**Given records**
######

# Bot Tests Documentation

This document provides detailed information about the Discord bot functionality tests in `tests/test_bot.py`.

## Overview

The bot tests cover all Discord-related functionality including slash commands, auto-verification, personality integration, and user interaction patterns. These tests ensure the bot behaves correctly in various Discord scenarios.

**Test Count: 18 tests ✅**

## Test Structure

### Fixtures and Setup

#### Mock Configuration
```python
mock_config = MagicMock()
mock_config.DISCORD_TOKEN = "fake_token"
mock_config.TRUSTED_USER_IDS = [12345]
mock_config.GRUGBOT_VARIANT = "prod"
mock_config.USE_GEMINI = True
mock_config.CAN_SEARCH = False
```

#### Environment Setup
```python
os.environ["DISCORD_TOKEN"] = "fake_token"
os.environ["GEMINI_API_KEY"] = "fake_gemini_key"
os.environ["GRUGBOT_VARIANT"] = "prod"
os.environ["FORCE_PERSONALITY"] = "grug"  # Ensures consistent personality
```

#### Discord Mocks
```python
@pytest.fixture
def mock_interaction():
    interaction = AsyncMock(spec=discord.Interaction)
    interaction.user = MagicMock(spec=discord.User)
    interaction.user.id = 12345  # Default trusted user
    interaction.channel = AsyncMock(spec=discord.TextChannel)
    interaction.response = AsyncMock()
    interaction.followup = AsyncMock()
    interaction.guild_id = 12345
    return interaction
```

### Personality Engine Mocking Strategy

######

**Activity**
Report every line in the listing that holds the word "MagicMock".

**Output below**
mock_config = MagicMock()
    interaction.user = MagicMock(spec=discord.User)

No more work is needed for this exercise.